§ AIM OF THE TASK: Output each entry that follows exactly. Images stay out.

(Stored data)
┏━━

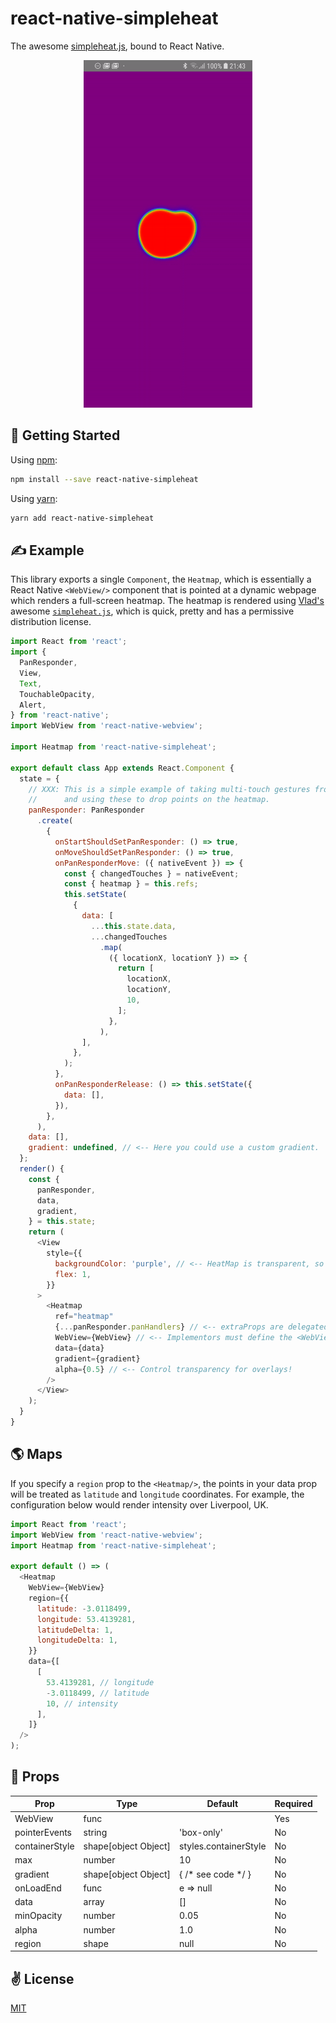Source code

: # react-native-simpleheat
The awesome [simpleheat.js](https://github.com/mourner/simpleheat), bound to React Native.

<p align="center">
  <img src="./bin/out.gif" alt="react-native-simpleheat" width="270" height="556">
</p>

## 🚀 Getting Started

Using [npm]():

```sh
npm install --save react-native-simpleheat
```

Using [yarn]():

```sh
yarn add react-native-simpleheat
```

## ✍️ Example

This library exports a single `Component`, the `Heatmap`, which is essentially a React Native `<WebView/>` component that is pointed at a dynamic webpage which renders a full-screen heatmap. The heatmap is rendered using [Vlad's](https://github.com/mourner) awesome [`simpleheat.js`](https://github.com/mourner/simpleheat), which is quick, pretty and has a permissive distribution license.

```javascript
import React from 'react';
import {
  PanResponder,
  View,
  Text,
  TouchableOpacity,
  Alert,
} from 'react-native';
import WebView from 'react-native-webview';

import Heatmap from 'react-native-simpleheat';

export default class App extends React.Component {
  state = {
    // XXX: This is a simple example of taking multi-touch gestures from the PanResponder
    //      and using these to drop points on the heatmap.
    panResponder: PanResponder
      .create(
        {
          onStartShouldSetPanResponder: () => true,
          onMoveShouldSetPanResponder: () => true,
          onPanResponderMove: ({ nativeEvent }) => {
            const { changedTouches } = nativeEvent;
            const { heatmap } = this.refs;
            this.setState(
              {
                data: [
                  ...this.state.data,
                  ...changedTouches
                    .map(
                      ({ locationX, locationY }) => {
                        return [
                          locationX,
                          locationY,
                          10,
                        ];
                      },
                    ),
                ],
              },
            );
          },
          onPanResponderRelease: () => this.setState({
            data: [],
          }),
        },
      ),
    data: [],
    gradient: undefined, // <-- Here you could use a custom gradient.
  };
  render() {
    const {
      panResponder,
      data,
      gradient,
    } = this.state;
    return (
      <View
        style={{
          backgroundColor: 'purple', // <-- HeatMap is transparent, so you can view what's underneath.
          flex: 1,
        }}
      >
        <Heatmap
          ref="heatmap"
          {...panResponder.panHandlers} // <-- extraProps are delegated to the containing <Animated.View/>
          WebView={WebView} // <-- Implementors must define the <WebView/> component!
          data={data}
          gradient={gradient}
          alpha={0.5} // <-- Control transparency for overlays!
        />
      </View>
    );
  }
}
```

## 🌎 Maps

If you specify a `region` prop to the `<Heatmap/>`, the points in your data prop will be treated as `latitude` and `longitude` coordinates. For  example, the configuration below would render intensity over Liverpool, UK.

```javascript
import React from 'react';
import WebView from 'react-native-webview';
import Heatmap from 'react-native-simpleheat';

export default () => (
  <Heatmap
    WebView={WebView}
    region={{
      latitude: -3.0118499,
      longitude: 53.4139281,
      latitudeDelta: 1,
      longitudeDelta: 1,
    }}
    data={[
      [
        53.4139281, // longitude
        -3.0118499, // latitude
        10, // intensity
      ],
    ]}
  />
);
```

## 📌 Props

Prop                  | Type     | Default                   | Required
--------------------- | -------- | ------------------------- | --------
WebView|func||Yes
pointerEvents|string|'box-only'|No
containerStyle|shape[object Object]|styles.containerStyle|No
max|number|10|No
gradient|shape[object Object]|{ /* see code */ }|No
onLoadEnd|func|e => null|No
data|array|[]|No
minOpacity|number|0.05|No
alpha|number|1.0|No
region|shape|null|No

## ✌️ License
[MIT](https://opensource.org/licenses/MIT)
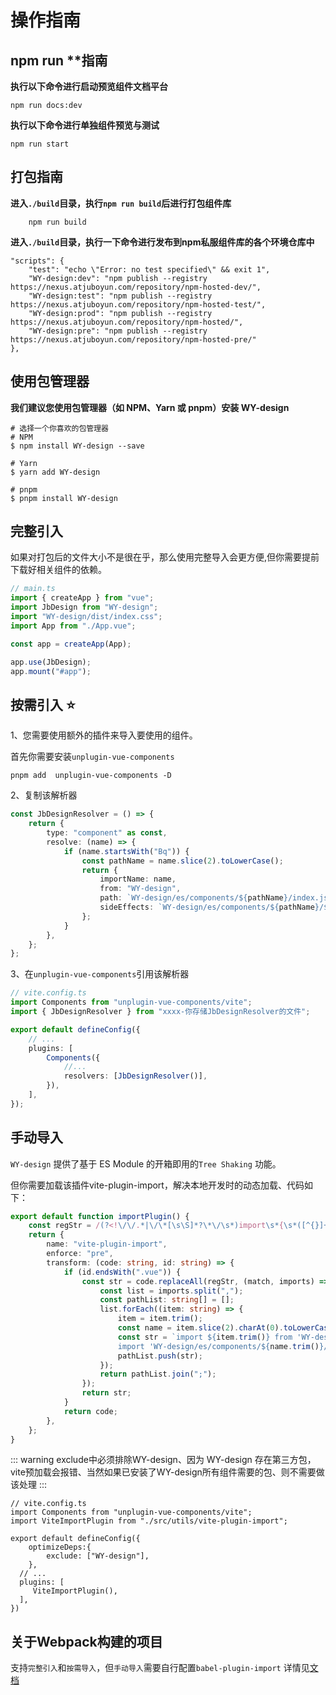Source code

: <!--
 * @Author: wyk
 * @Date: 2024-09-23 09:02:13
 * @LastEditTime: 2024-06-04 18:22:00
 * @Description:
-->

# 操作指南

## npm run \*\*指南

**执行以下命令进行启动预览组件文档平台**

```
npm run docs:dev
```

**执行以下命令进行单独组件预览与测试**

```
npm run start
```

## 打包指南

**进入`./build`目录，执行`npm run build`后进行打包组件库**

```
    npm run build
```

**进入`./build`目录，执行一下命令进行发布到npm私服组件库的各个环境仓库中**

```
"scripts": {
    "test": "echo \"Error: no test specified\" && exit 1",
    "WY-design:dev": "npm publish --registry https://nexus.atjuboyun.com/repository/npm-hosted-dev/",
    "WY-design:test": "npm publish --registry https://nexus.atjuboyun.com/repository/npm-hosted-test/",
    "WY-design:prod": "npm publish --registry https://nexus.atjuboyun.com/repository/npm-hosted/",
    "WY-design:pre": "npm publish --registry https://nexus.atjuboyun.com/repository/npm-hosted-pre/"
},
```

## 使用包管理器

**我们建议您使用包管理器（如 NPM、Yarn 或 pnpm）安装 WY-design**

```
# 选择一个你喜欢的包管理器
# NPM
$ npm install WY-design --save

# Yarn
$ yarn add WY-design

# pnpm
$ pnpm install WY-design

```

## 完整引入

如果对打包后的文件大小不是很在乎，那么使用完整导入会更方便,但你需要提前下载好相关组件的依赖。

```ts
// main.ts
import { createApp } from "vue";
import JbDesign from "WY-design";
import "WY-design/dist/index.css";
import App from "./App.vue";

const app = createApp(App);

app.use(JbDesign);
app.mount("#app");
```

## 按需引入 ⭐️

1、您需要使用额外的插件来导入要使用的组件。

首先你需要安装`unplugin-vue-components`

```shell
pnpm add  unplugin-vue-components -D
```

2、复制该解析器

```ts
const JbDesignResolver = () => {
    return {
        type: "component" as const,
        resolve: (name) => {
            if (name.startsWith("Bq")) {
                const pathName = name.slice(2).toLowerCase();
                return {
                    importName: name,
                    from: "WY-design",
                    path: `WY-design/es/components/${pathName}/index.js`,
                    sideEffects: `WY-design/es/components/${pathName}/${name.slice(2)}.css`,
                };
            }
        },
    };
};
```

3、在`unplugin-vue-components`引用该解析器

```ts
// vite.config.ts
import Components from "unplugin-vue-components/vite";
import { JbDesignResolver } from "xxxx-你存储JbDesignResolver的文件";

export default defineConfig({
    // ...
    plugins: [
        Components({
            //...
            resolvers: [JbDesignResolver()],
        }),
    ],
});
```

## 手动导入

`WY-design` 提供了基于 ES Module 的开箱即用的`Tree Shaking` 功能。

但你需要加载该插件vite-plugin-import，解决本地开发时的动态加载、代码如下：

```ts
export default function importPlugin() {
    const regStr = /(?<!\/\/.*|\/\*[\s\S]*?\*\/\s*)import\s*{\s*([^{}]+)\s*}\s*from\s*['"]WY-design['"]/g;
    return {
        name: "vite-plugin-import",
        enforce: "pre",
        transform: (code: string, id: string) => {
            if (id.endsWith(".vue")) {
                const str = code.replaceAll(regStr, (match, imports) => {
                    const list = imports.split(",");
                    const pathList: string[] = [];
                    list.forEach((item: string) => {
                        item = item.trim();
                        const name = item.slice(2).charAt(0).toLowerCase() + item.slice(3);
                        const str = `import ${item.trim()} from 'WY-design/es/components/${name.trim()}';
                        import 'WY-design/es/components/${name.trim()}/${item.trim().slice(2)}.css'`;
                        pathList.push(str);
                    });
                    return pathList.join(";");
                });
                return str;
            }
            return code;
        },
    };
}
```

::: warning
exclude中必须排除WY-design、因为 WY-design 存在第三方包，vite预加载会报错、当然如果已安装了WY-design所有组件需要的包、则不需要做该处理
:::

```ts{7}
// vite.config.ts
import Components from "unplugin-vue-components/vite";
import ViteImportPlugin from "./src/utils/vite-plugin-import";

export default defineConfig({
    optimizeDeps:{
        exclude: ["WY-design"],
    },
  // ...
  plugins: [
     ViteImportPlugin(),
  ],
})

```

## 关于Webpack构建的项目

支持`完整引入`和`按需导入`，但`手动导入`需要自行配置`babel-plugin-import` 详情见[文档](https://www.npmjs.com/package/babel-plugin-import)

┗━━

§ TASK SOLUTION:
Source code

: # react-native-simpleheat
The awesome [simpleheat.js](https://github.com/mourner/simpleheat), bound to React Native.

<p align="center">
  <img src="./bin/out.gif" alt="react-native-simpleheat" width="270" height="556">
</p>

## 🚀 Getting Started

Using [npm]():

```sh
npm install --save react-native-simpleheat
```

Using [yarn]():

```sh
yarn add react-native-simpleheat
```

## ✍️ Example

This library exports a single `Component`, the `Heatmap`, which is essentially a React Native `<WebView/>` component that is pointed at a dynamic webpage which renders a full-screen heatmap. The heatmap is rendered using [Vlad's](https://github.com/mourner) awesome [`simpleheat.js`](https://github.com/mourner/simpleheat), which is quick, pretty and has a permissive distribution license.

```javascript
import React from 'react';
import {
  PanResponder,
  View,
  Text,
  TouchableOpacity,
  Alert,
} from 'react-native';
import WebView from 'react-native-webview';

import Heatmap from 'react-native-simpleheat';

export default class App extends React.Component {
  state = {
    // XXX: This is a simple example of taking multi-touch gestures from the PanResponder
    //      and using these to drop points on the heatmap.
    panResponder: PanResponder
      .create(
        {
          onStartShouldSetPanResponder: () => true,
          onMoveShouldSetPanResponder: () => true,
          onPanResponderMove: ({ nativeEvent }) => {
            const { changedTouches } = nativeEvent;
            const { heatmap } = this.refs;
            this.setState(
              {
                data: [
                  ...this.state.data,
                  ...changedTouches
                    .map(
                      ({ locationX, locationY }) => {
                        return [
                          locationX,
                          locationY,
                          10,
                        ];
                      },
                    ),
                ],
              },
            );
          },
          onPanResponderRelease: () => this.setState({
            data: [],
          }),
        },
      ),
    data: [],
    gradient: undefined, // <-- Here you could use a custom gradient.
  };
  render() {
    const {
      panResponder,
      data,
      gradient,
    } = this.state;
    return (
      <View
        style={{
          backgroundColor: 'purple', // <-- HeatMap is transparent, so you can view what's underneath.
          flex: 1,
        }}
      >
        <Heatmap
          ref="heatmap"
          {...panResponder.panHandlers} // <-- extraProps are delegated to the containing <Animated.View/>
          WebView={WebView} // <-- Implementors must define the <WebView/> component!
          data={data}
          gradient={gradient}
          alpha={0.5} // <-- Control transparency for overlays!
        />
      </View>
    );
  }
}
```

## 🌎 Maps

If you specify a `region` prop to the `<Heatmap/>`, the points in your data prop will be treated as `latitude` and `longitude` coordinates. For  example, the configuration below would render intensity over Liverpool, UK.

```javascript
import React from 'react';
import WebView from 'react-native-webview';
import Heatmap from 'react-native-simpleheat';

export default () => (
  <Heatmap
    WebView={WebView}
    region={{
      latitude: -3.0118499,
      longitude: 53.4139281,
      latitudeDelta: 1,
      longitudeDelta: 1,
    }}
    data={[
      [
        53.4139281, // longitude
        -3.0118499, // latitude
        10, // intensity
      ],
    ]}
  />
);
```

## 📌 Props

Prop                  | Type     | Default                   | Required
--------------------- | -------- | ------------------------- | --------
WebView|func||Yes
pointerEvents|string|'box-only'|No
containerStyle|shape[object Object]|styles.containerStyle|No
max|number|10|No
gradient|shape[object Object]|{ /* see code */ }|No
onLoadEnd|func|e => null|No
data|array|[]|No
minOpacity|number|0.05|No
alpha|number|1.0|No
region|shape|null|No

## ✌️ License
[MIT](https://opensource.org/licenses/MIT)
Source code

: <!--
 * @Author: wyk
 * @Date: 2024-09-23 09:02:13
 * @LastEditTime: 2024-06-04 18:22:00
 * @Description:
-->

# 操作指南

## npm run \*\*指南

**执行以下命令进行启动预览组件文档平台**

```
npm run docs:dev
```

**执行以下命令进行单独组件预览与测试**

```
npm run start
```

## 打包指南

**进入`./build`目录，执行`npm run build`后进行打包组件库**

```
    npm run build
```

**进入`./build`目录，执行一下命令进行发布到npm私服组件库的各个环境仓库中**

```
"scripts": {
    "test": "echo \"Error: no test specified\" && exit 1",
    "WY-design:dev": "npm publish --registry https://nexus.atjuboyun.com/repository/npm-hosted-dev/",
    "WY-design:test": "npm publish --registry https://nexus.atjuboyun.com/repository/npm-hosted-test/",
    "WY-design:prod": "npm publish --registry https://nexus.atjuboyun.com/repository/npm-hosted/",
    "WY-design:pre": "npm publish --registry https://nexus.atjuboyun.com/repository/npm-hosted-pre/"
},
```

## 使用包管理器

**我们建议您使用包管理器（如 NPM、Yarn 或 pnpm）安装 WY-design**

```
# 选择一个你喜欢的包管理器
# NPM
$ npm install WY-design --save

# Yarn
$ yarn add WY-design

# pnpm
$ pnpm install WY-design

```

## 完整引入

如果对打包后的文件大小不是很在乎，那么使用完整导入会更方便,但你需要提前下载好相关组件的依赖。

```ts
// main.ts
import { createApp } from "vue";
import JbDesign from "WY-design";
import "WY-design/dist/index.css";
import App from "./App.vue";

const app = createApp(App);

app.use(JbDesign);
app.mount("#app");
```

## 按需引入 ⭐️

1、您需要使用额外的插件来导入要使用的组件。

首先你需要安装`unplugin-vue-components`

```shell
pnpm add  unplugin-vue-components -D
```

2、复制该解析器

```ts
const JbDesignResolver = () => {
    return {
        type: "component" as const,
        resolve: (name) => {
            if (name.startsWith("Bq")) {
                const pathName = name.slice(2).toLowerCase();
                return {
                    importName: name,
                    from: "WY-design",
                    path: `WY-design/es/components/${pathName}/index.js`,
                    sideEffects: `WY-design/es/components/${pathName}/${name.slice(2)}.css`,
                };
            }
        },
    };
};
```

3、在`unplugin-vue-components`引用该解析器

```ts
// vite.config.ts
import Components from "unplugin-vue-components/vite";
import { JbDesignResolver } from "xxxx-你存储JbDesignResolver的文件";

export default defineConfig({
    // ...
    plugins: [
        Components({
            //...
            resolvers: [JbDesignResolver()],
        }),
    ],
});
```

## 手动导入

`WY-design` 提供了基于 ES Module 的开箱即用的`Tree Shaking` 功能。

但你需要加载该插件vite-plugin-import，解决本地开发时的动态加载、代码如下：

```ts
export default function importPlugin() {
    const regStr = /(?<!\/\/.*|\/\*[\s\S]*?\*\/\s*)import\s*{\s*([^{}]+)\s*}\s*from\s*['"]WY-design['"]/g;
    return {
        name: "vite-plugin-import",
        enforce: "pre",
        transform: (code: string, id: string) => {
            if (id.endsWith(".vue")) {
                const str = code.replaceAll(regStr, (match, imports) => {
                    const list = imports.split(",");
                    const pathList: string[] = [];
                    list.forEach((item: string) => {
                        item = item.trim();
                        const name = item.slice(2).charAt(0).toLowerCase() + item.slice(3);
                        const str = `import ${item.trim()} from 'WY-design/es/components/${name.trim()}';
                        import 'WY-design/es/components/${name.trim()}/${item.trim().slice(2)}.css'`;
                        pathList.push(str);
                    });
                    return pathList.join(";");
                });
                return str;
            }
            return code;
        },
    };
}
```

::: warning
exclude中必须排除WY-design、因为 WY-design 存在第三方包，vite预加载会报错、当然如果已安装了WY-design所有组件需要的包、则不需要做该处理
:::

```ts{7}
// vite.config.ts
import Components from "unplugin-vue-components/vite";
import ViteImportPlugin from "./src/utils/vite-plugin-import";

export default defineConfig({
    optimizeDeps:{
        exclude: ["WY-design"],
    },
  // ...
  plugins: [
     ViteImportPlugin(),
  ],
})

```

## 关于Webpack构建的项目

支持`完整引入`和`按需导入`，但`手动导入`需要自行配置`babel-plugin-import` 详情见[文档](https://www.npmjs.com/package/babel-plugin-import)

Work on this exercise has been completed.